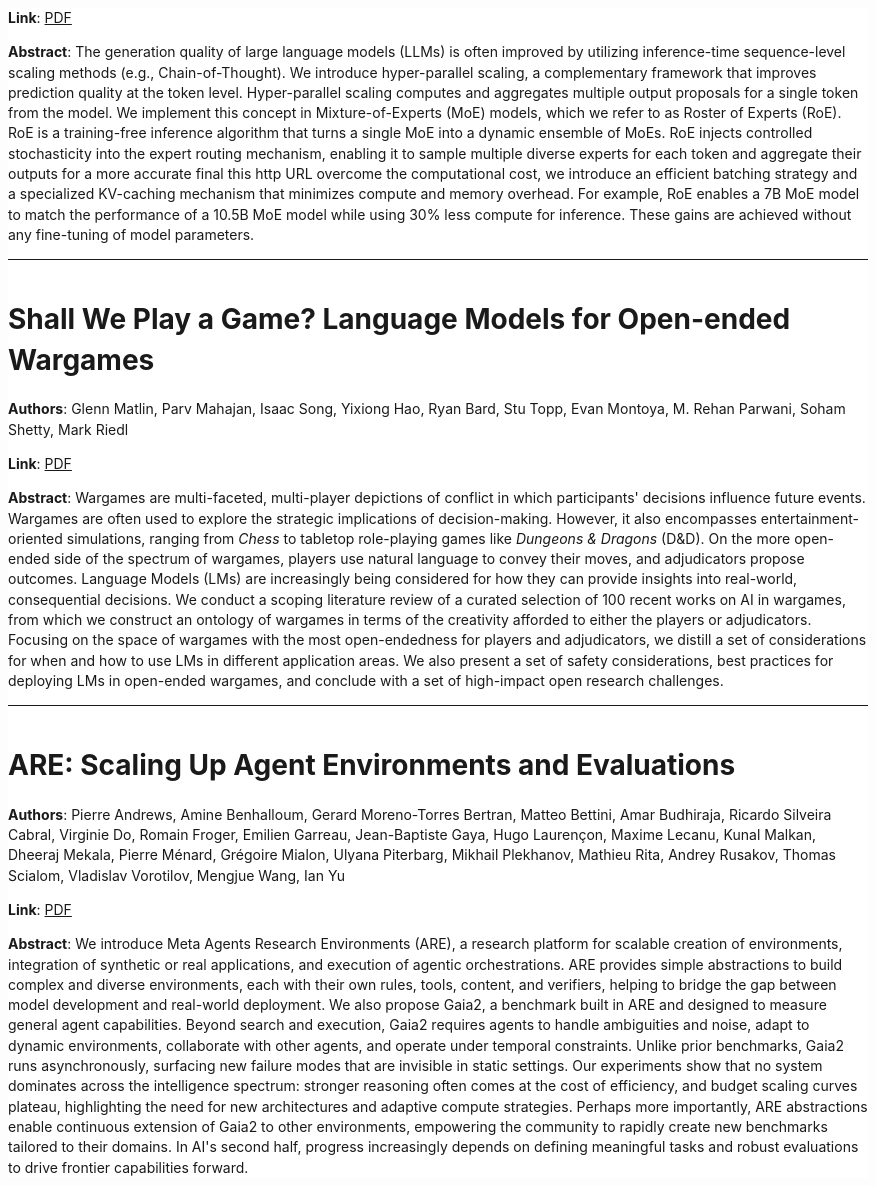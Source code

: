 **Link**: [PDF](https://arxiv.org/pdf/2509.17238)  

**Abstract**: The generation quality of large language models (LLMs) is often improved by utilizing inference-time sequence-level scaling methods (e.g., Chain-of-Thought). We introduce hyper-parallel scaling, a complementary framework that improves prediction quality at the token level. Hyper-parallel scaling computes and aggregates multiple output proposals for a single token from the model. We implement this concept in Mixture-of-Experts (MoE) models, which we refer to as Roster of Experts (RoE). RoE is a training-free inference algorithm that turns a single MoE into a dynamic ensemble of MoEs. RoE injects controlled stochasticity into the expert routing mechanism, enabling it to sample multiple diverse experts for each token and aggregate their outputs for a more accurate final this http URL overcome the computational cost, we introduce an efficient batching strategy and a specialized KV-caching mechanism that minimizes compute and memory overhead. For example, RoE enables a 7B MoE model to match the performance of a 10.5B MoE model while using 30% less compute for inference. These gains are achieved without any fine-tuning of model parameters. 

---
# Shall We Play a Game? Language Models for Open-ended Wargames 

**Authors**: Glenn Matlin, Parv Mahajan, Isaac Song, Yixiong Hao, Ryan Bard, Stu Topp, Evan Montoya, M. Rehan Parwani, Soham Shetty, Mark Riedl  

**Link**: [PDF](https://arxiv.org/pdf/2509.17192)  

**Abstract**: Wargames are multi-faceted, multi-player depictions of conflict in which participants' decisions influence future events. Wargames are often used to explore the strategic implications of decision-making. However, it also encompasses entertainment-oriented simulations, ranging from _Chess_ to tabletop role-playing games like _Dungeons & Dragons_ (D&D). On the more open-ended side of the spectrum of wargames, players use natural language to convey their moves, and adjudicators propose outcomes. Language Models (LMs) are increasingly being considered for how they can provide insights into real-world, consequential decisions. We conduct a scoping literature review of a curated selection of 100 recent works on AI in wargames, from which we construct an ontology of wargames in terms of the creativity afforded to either the players or adjudicators. Focusing on the space of wargames with the most open-endedness for players and adjudicators, we distill a set of considerations for when and how to use LMs in different application areas. We also present a set of safety considerations, best practices for deploying LMs in open-ended wargames, and conclude with a set of high-impact open research challenges. 

---
# ARE: Scaling Up Agent Environments and Evaluations 

**Authors**: Pierre Andrews, Amine Benhalloum, Gerard Moreno-Torres Bertran, Matteo Bettini, Amar Budhiraja, Ricardo Silveira Cabral, Virginie Do, Romain Froger, Emilien Garreau, Jean-Baptiste Gaya, Hugo Laurençon, Maxime Lecanu, Kunal Malkan, Dheeraj Mekala, Pierre Ménard, Grégoire Mialon, Ulyana Piterbarg, Mikhail Plekhanov, Mathieu Rita, Andrey Rusakov, Thomas Scialom, Vladislav Vorotilov, Mengjue Wang, Ian Yu  

**Link**: [PDF](https://arxiv.org/pdf/2509.17158)  

**Abstract**: We introduce Meta Agents Research Environments (ARE), a research platform for scalable creation of environments, integration of synthetic or real applications, and execution of agentic orchestrations. ARE provides simple abstractions to build complex and diverse environments, each with their own rules, tools, content, and verifiers, helping to bridge the gap between model development and real-world deployment. We also propose Gaia2, a benchmark built in ARE and designed to measure general agent capabilities. Beyond search and execution, Gaia2 requires agents to handle ambiguities and noise, adapt to dynamic environments, collaborate with other agents, and operate under temporal constraints. Unlike prior benchmarks, Gaia2 runs asynchronously, surfacing new failure modes that are invisible in static settings. Our experiments show that no system dominates across the intelligence spectrum: stronger reasoning often comes at the cost of efficiency, and budget scaling curves plateau, highlighting the need for new architectures and adaptive compute strategies. Perhaps more importantly, ARE abstractions enable continuous extension of Gaia2 to other environments, empowering the community to rapidly create new benchmarks tailored to their domains. In AI's second half, progress increasingly depends on defining meaningful tasks and robust evaluations to drive frontier capabilities forward.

■ **Activity**:
In the material above, how many lines have the word "arxiv"? Give that number and nothing else.

■ **Exercise solution**:
3